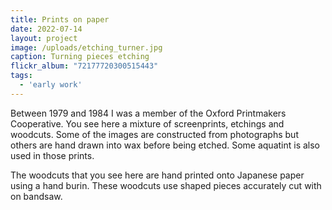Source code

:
 ```yaml
---
title: Prints on paper
date: 2022-07-14
layout: project
image: /uploads/etching_turner.jpg
caption: Turning pieces etching
flickr_album: "72177720300515443"
tags:
  - 'early work'
---
```


Between 1979 and 1984 I was a member of the Oxford Printmakers Cooperative. You see here a mixture of screenprints, etchings and woodcuts. Some of the images are constructed from photographs but others are hand drawn into wax before being etched. Some aquatint is also used in those prints.

The woodcuts that you see here are hand printed onto Japanese paper using a hand burin. These woodcuts use shaped pieces accurately cut with on bandsaw.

_EXERCISE DIRECTIONS_. For the string "hand", show each line of the listing where it appears.

_ANSWER SECTION_.
Between 1979 and 1984 I was a member of the Oxford Printmakers Cooperative. You see here a mixture of screenprints, etchings and woodcuts. Some of the images are constructed from photographs but others are hand drawn into wax before being etched. Some aquatint is also used in those prints.
The woodcuts that you see here are hand printed onto Japanese paper using a hand burin. These woodcuts use shaped pieces accurately cut with on bandsaw.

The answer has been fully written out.